### [Task details]
Below are entries. Reproduce exactly the lines between the line holding "Similarly, attempting to" and the line holding "surfaces of the", inclusive, and only those.

-------- Raw data

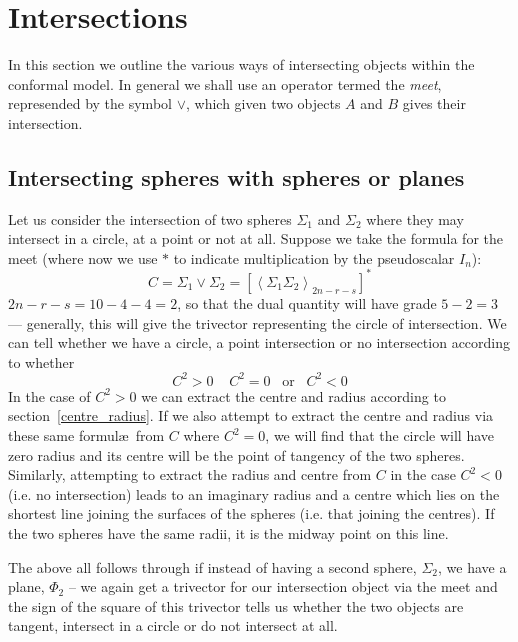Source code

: \section{Intersections}

In this section we outline the various ways of intersecting
objects within the conformal model. In general we shall
use an operator termed the \emph{meet}\cite{hestenes}, represended
by the symbol $\vee$, which given two objects $A$ and $B$
gives their intersection.

\subsection{Intersecting spheres with spheres or planes}

Let us consider the intersection of two spheres $\Sigma_1$ and
$\Sigma_2$ where they may intersect in a circle, at a point or not
at all. Suppose we take the formula for the meet\cite{GA:llw} (where now we use
$*$ to indicate multiplication by the pseudoscalar $I_n$):
%
\begin{equation}
C = \Sigma_1 \vee \Sigma_2 = \left[\left< \Sigma_1 \Sigma_2
\right>_{2n-r-s}\right]^*
\end{equation}
%
$2n-r-s = 10-4-4=2$, so that the dual quantity will have
grade $5-2=3$ --- generally, this will give the trivector
representing the circle of intersection. We can tell
whether we have a circle, a point intersection or no
intersection according to whether
%
\begin{equation}
C^2 >0 \;\;\;\; C^2 = 0 \;\;\;\mbox{or}\;\;\; C^2<0
\end{equation}
%
In the case of $C^2>0$ we can extract the centre and radius
according to section~\ref{centre_radius}. If we also attempt to
extract the centre and radius via these same formul\ae\ from $C$
where $C^2=0$, we will find that the circle will have zero radius
and its centre will be the point of tangency of the two spheres.
Similarly, attempting to extract the radius and centre from $C$ in
the case $C^2<0$ (i.e. no intersection) leads to an imaginary
radius and a centre which lies on the shortest line joining the
surfaces of the spheres (i.e. that joining the centres). If the
two spheres have the same radii, it is the midway point on this
line.

The above all follows through if instead of having a
second sphere, $\Sigma_2$, we have a plane, $\Phi_2$ -- we again get a
trivector for our intersection object via the meet and the sign of the square
of this trivector tells us whether the two objects are tangent, intersect in a
circle or do not intersect at all.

----------------

### [Finished task]
Similarly, attempting to extract the radius and centre from $C$ in
the case $C^2<0$ (i.e. no intersection) leads to an imaginary
radius and a centre which lies on the shortest line joining the
surfaces of the spheres (i.e. that joining the centres). If the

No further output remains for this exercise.